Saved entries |

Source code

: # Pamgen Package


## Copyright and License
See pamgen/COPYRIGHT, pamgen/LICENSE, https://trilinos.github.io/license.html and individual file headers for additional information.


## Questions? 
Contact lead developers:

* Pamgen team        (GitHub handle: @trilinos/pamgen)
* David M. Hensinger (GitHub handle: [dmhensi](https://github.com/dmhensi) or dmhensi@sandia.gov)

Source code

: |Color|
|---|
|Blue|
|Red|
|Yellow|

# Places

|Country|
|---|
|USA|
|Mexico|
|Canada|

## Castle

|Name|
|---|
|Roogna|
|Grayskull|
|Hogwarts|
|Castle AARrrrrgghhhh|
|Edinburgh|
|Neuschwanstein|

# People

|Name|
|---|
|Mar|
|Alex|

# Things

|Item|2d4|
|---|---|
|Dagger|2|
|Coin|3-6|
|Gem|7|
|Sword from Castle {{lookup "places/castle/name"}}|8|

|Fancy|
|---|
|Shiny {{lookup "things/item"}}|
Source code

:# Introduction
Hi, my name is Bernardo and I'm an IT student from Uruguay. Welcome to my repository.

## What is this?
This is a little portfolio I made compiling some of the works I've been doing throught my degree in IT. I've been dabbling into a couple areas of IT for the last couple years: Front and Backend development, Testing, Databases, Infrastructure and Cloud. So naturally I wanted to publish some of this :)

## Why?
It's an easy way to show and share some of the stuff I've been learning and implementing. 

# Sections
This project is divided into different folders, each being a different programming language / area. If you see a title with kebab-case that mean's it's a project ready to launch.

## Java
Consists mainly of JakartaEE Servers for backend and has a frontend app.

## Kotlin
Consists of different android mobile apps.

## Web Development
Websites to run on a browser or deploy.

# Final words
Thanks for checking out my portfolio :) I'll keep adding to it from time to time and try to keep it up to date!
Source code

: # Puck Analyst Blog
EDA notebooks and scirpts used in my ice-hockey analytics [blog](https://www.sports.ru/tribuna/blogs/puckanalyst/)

HOW TO COMPLETE THIS TASK |
Go line by line through the data and copy any that contain "Castle".

SOLUTION TO THIS EXERCISE |
## Castle
|Castle AARrrrrgghhhh|
|Sword from Castle {{lookup "places/castle/name"}}|8|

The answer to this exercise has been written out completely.